If elected US president, Republican candidate Mitt Romney would end federal government support for the solar and wind industries, and curtail the Environmental Protection Agency’s (EPA's) “reckless regulatory behaviour” and “war on carbon.”
Polls show Romney, 64, running a strong second to Texas Governor Rick Perry among eight declared candidates vying for the opportunity to face President Barack Obama in the November 2012 election.
Romney, a former governor of Massachusetts, is touting his 35 years in the public and private sectors as giving him the right background to turn around the country’s stagnant economy and cut its dependence on foreign oil.
In “Believe in America,” his 88-page plan for economic growth and jobs, Romney is critical of Obama’s policies that promote renewable energy and green jobs, claiming they are distorting the free market.
“We should not be in the business of steering investment toward particular politically favoured approaches,” he says in the plan. “That is a recipe for both time and money wasted on projects that do not bring us dividends. The failure of windmills and solar plants to become economically viable or make a significant contribution to our energy supply is a prime example.”
Romney calls solar and wind two of the most “ballyhooed” forms of alternative fuel, saying they remain sharply uncompetitive on their own with conventional resources such as oil and gas in most applications. “Indeed, at current prices, these technologies make little sense for the consuming public but great sense only for the companies reaping profits from taxpayer subsidies,” he claims.
According to Romney, there is a place for government investment to promote innovation in the energy industry when time horizons are too long, risks too high and rewards too uncertain to attract private capital.
“However, much of our existing energy research and development budget has been devoted to loan guarantees, cash grants and tax incentives for projects that might have gone forward anyway, “ he contends, adding as president he will redirect clean energy spending towards basic research.
He argues that government research dollars should be used to develop new energy technologies and on initial demonstration projects that establish the feasibility of discoveries. “This approach offers the best opportunity to promote innovation without distorting the market,” he says.
Romney favors doing this through the Advanced Research Projects Agency – Energy, or ARPA-E, the US Energy Department arm that began operation in February 2009, which he says will ensure long-term, non-political sources of funding for a wide variety of competing, early-stage technologies.

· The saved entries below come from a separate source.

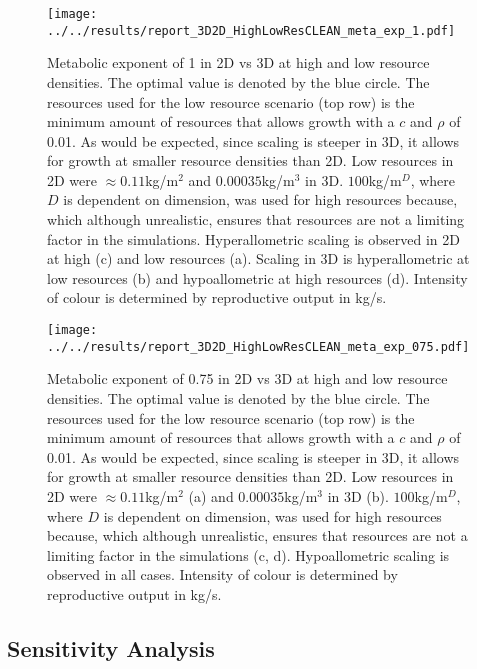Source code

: \documentclass[a4paper, 11pt, hidelinks]{article} %
\begin{document}
		\begin{figure}[H]
		\centering
		\texttt{[image: ../../results/report\_3D2D\_HighLowResCLEAN\_meta\_exp\_1.pdf]}
		
		\caption{Metabolic exponent of 1 in 2D vs 3D at high and low resource densities. The optimal value is denoted by the blue circle.
			The resources used for the low resource scenario (top row) is the minimum amount of resources that allows growth with a $c$ and $\rho$ of 0.01.  As would be expected, since scaling is steeper in 3D, it allows for growth at smaller resource densities than 2D.
			Low resources in 2D were $ \approx 0.11$kg/m$^2 $ and $ 0.00035$kg/m$^3 $ in 3D.
			$ 100$kg/m$^D $, where $D$ is dependent on dimension, was used for high resources because, which although unrealistic, ensures that resources are not a limiting factor in the simulations.
			Hyperallometric scaling is observed in 2D at high (c) and low resources (a).
			Scaling in 3D is hyperallometric at low resources (b) and hypoallometric at high resources (d).
			Intensity of colour is determined by reproductive output in kg/s.}
		\label{resources2D3D_meta_exp1}
	\end{figure}
	\begin{figure}[H]
		
		
		\centering
		\texttt{[image: ../../results/report\_3D2D\_HighLowResCLEAN\_meta\_exp\_075.pdf]}
		
		\caption{Metabolic exponent of 0.75 in 2D vs 3D at high and low resource densities. The optimal value is denoted by the blue circle.
			The resources used for the low resource scenario (top row) is the minimum amount of resources that allows growth with a $c$ and $\rho$ of 0.01.  As would be expected, since scaling is steeper in 3D, it allows for growth at smaller resource densities than 2D.
			Low resources in 2D were $ \approx 0.11$kg/m$^2 $ (a) and $ 0.00035$kg/m$^3 $ in 3D (b).
			$ 100$kg/m$^D $, where $D$ is dependent on dimension, was used for high resources because, which although unrealistic, ensures that resources are not a limiting factor in the simulations (c, d).
			Hypoallometric scaling is observed in all cases.
			Intensity of colour is determined by reproductive output in kg/s.}
		\label{resources2D3D_meta_exp0.75}
	\end{figure}
	
	\subsection{Sensitivity Analysis}
\end{document}

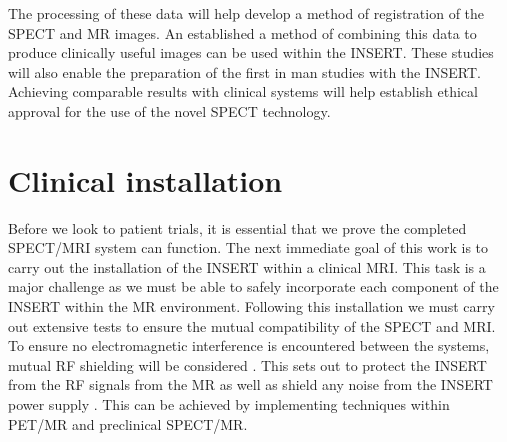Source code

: The processing of these data will help develop a method of registration of the \acrshort{SPECT} and \acrshort{MR} images. An established a method of combining this data to produce clinically useful images can be used within the \acrshort{INSERT}. These studies will also enable the preparation of the first in man studies with the \acrshort{INSERT}. Achieving comparable results with clinical systems will help establish ethical approval for the use of the novel \acrshort{SPECT} technology. 

\section{Clinical installation}
Before we look to patient trials, it is essential that we prove the completed \acrshort{SPECT/MRI} system can function. The next immediate goal of this work is to carry out the installation of the \acrshort{INSERT} within a clinical \acrshort{MRI}. This task is a major challenge as we must be able to safely incorporate each component of the \acrshort{INSERT} within the \acrshort{MR} environment. Following this installation we must carry out extensive tests to ensure the mutual compatibility of the \acrshort{SPECT} and \acrshort{MRI}. To ensure no electromagnetic interference is encountered between the systems, mutual \acrshort{RF} shielding will be considered \cite{Lee2018LowApplications}. This sets out to protect the \acrshort{INSERT} from the \acrshort{RF} signals from the \acrshort{MR} as well as shield any noise from the \acrshort{INSERT} power supply \cite{Salvado2016ShieldingSystem}. This can be achieved by implementing techniques within \acrshort{PET/MR} \cite{Peng2014New7T} and preclinical \acrshort{SPECT/MR}.

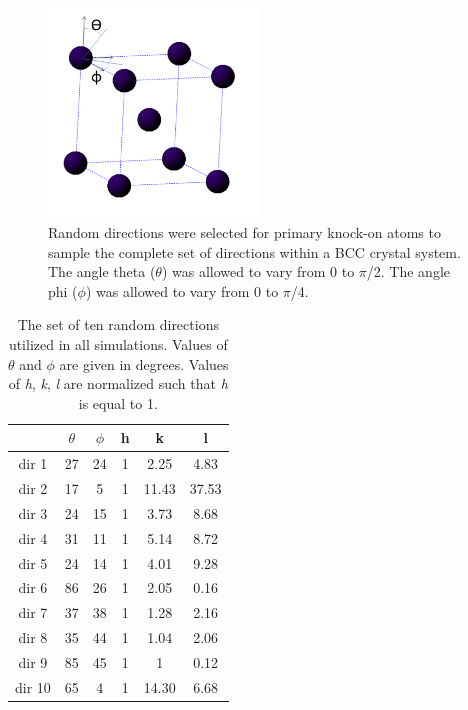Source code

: \documentclass[review]{elsarticle}
\begin{document}
\begin{figure}[hp]
   \centering
   \includegraphics[width=0.5\textwidth]{figure1.png} %
   \caption{Random directions were selected for primary knock-on atoms to sample the complete set of directions within a BCC crystal system.  The angle theta ($\theta$) was allowed to vary from 0 to $\pi$/2.  The angle phi ($\phi$) was allowed to vary from 0 to $\pi$/4.}
   \label{fig:example}
\end{figure}

\begin{table}[htbp]
\caption[c]{The set of ten random directions utilized in all simulations.  Values of $\theta$ and $\phi$ are given in degrees.  Values of \textit{h}, \textit{k}, \textit{l} are normalized such that \textit{h} is equal to 1.}
\begin{center}
\begin{tabular}{|c|c|c|c|c|c|}
	\hline
	& $\theta$ & $\phi$ & h & k & l \\
	 \hline
	 dir 1 & 27 & 24 & 1 & 2.25 & 4.83 \\
	 dir 2 & 17 & 5 & 1 & 11.43 & 37.53 \\
	 dir 3 & 24 & 15 & 1 & 3.73 & 8.68 \\
	 dir 4 & 31 & 11 & 1 & 5.14 & 8.72 \\
	 dir 5 & 24 & 14 & 1 & 4.01 & 9.28 \\
	 dir 6 & 86 & 26 & 1 & 2.05 & 0.16 \\
	 dir 7 & 37 & 38 & 1 & 1.28 & 2.16 \\
	 dir 8 & 35 & 44 & 1 & 1.04 & 2.06 \\
	 dir 9 & 85 & 45 & 1 & 1 & 0.12 \\
	 dir 10 & 65 & 4 & 1 & 14.30 & 6.68 \\
	 \hline
\end{tabular}
\end{center}
\label{default}
\end{table}
 
\FloatBarrier


\end{document}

Ironically, the initial $400m in funding for ARPA-E came from the $775bn American Recovery and Reinvestment Act, better known as the economic stimulus bill, drawn up by Obama and his White House advisers. Romney says the record fiscal stimulus programme failed to resuscitate the economy or create the millions of jobs promised by Obama.

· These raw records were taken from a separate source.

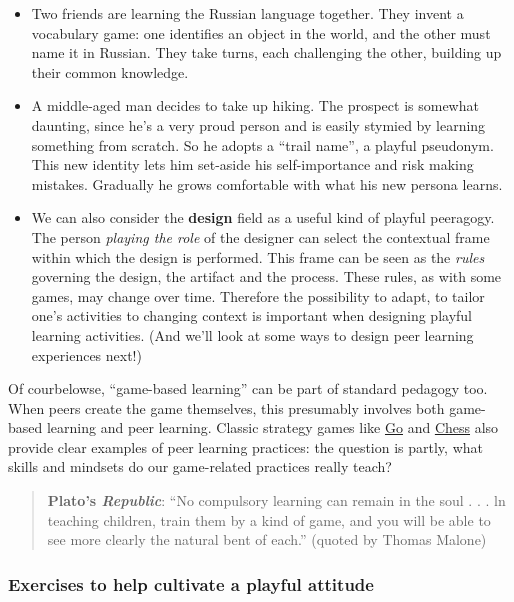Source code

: \begin{itemize}
\item
  Two friends are learning the Russian language together. They invent a
  vocabulary game: one identifies an object in the world, and the other
  must name it in Russian. They take turns, each challenging the other,
  building up their common knowledge.
\item
  A middle-aged man decides to take up hiking. The prospect is somewhat
  daunting, since he's a very proud person and is easily stymied by
  learning something from scratch. So he adopts a ``trail name'', a
  playful pseudonym. This new identity lets him set-aside his
  self-importance and risk making mistakes. Gradually he grows
  comfortable with what his new persona learns.
\item
  We can also consider the \textbf{design} field as a useful kind of
  playful peeragogy. The person \emph{playing the role} of the designer
  can select the contextual frame within which the design is performed.
  This frame can be seen as the \emph{rules} governing the design, the
  artifact and the process. These rules, as with some games, may change
  over time. Therefore the possibility to adapt, to tailor one's
  activities to changing context is important when designing playful
  learning activities. (And we'll look at some ways to design peer
  learning experiences next!)
\end{itemize}
Of courbelowse, ``game-based learning'' can be part of standard pedagogy
too. When peers create the game themselves, this presumably involves
both game-based learning and peer learning. Classic strategy games like
\href{http://senseis.xmp.net/?MythOfOrigin}{Go} and
\href{http://www.amazon.com/Chess-Success-Using-Strengths-Children/dp/0767915682}{Chess}
also provide clear examples of peer learning practices: the question is
partly, what skills and mindsets do our game-related practices really
teach?

\begin{quote}
\textbf{Plato's \emph{Republic}}: ``No compulsory learning can remain in
the soul . . . ln teaching children, train them by a kind of game, and
you will be able to see more clearly the natural bent of each.'' (quoted
by Thomas Malone)
\end{quote}
\subsubsection{Exercises to help cultivate a playful attitude}

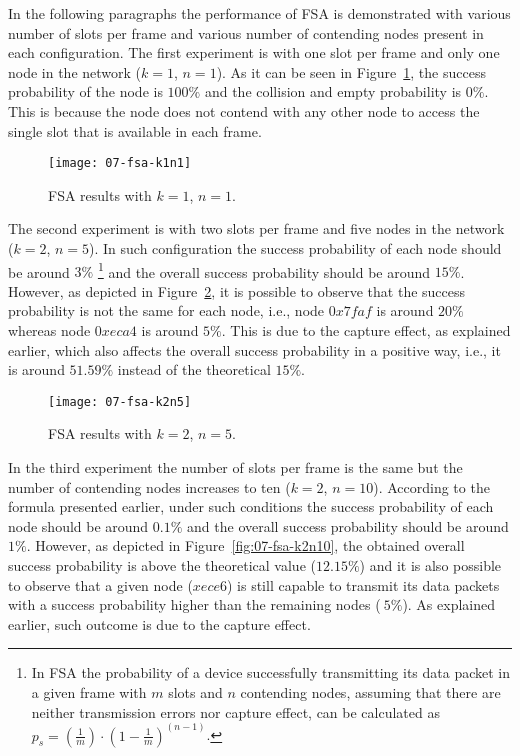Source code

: In the following paragraphs the performance of FSA is demonstrated with various number of slots per frame and various number of contending nodes present in each configuration. The first experiment is with one slot per frame and only one node in the network ($k=1$, $n=1$). As it can be seen in Figure~\ref{fig:07-fsa-k1n1}, the success probability of the node is $100\%$ and the collision and empty probability is $0\%$. This is because the node does not contend with any other node to access the single slot that is available in each frame.

\begin{figure}[!ht]
    \centering
	\texttt{[image: 07-fsa-k1n1]}
    \caption{FSA results with $k=1$, $n=1$.}
    \label{fig:07-fsa-k1n1}
\end{figure}

The second experiment is with two slots per frame and five nodes in the network ($k=2$, $n=5$). In such configuration the success probability of each node should be around $3\%$ \footnote{In FSA the probability of a device successfully transmitting its data packet in a given frame with $m$ slots and $n$ contending nodes, assuming that there are neither transmission errors nor capture effect, can be calculated as $p_{s} = (\frac{1}{m}) \cdot (1 - \frac{1}{m})^{(n - 1)}$.} and the overall success probability should be around $15\%$. However, as depicted in Figure~\ref{fig:07-fsa-k2n5}, it is possible to observe that the success probability is not the same for each node, i.e., node $0x7faf$ is around $20\%$ whereas node $0xeca4$ is around $5\%$. This is due to the capture effect, as explained earlier, which also affects the overall success probability in a positive way, i.e., it is around $51.59\%$ instead of the theoretical $15\%$.

\begin{figure}[!ht]
    \centering
	\texttt{[image: 07-fsa-k2n5]}
    \caption{FSA results with $k=2$, $n=5$.}
    \label{fig:07-fsa-k2n5}
\end{figure}

In the third experiment the number of slots per frame is the same but the number of contending nodes increases to ten ($k=2$, $n=10$). According to the formula presented earlier, under such conditions the success probability of each node should be around $0.1\%$ and the overall success probability should be around $1\%$. However, as depicted in Figure~\ref{fig:07-fsa-k2n10}, the obtained overall success probability is above the theoretical value ($12.15\%$) and it is also possible to observe that a given node ($xece6$) is still capable to transmit its data packets with a success probability higher than the remaining nodes ($~5\%$). As explained earlier, such outcome is due to the capture effect.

“President Obama made much of his commitment to green jobs, and his stimulus legislation was rife with provisions subsidising initiatives in these areas,” Romney says, referring to the $60bn targeted for clean energy initiatives.
He argues that funneling money in that direction was an inefficient instrument for job creation as alternative and renewable energy is capital- not labor-intensive. Federal spending could also have a marginal impact on employment as the baseline of activity in the green jobs sector is relatively low, adds Romney.
Even as Romney is urging more support for ARPA-E, his fellow Republicans in Congress want to cut its funding by half in the 2012-13 (October-September) fiscal year saying that the money could be better spent elsewhere.
Turning to the EPA, Romney accused the Obama administration of using the agency to impose a “costly and ineffective anti-carbon agenda” that failed to win support in Congress in 2009-10.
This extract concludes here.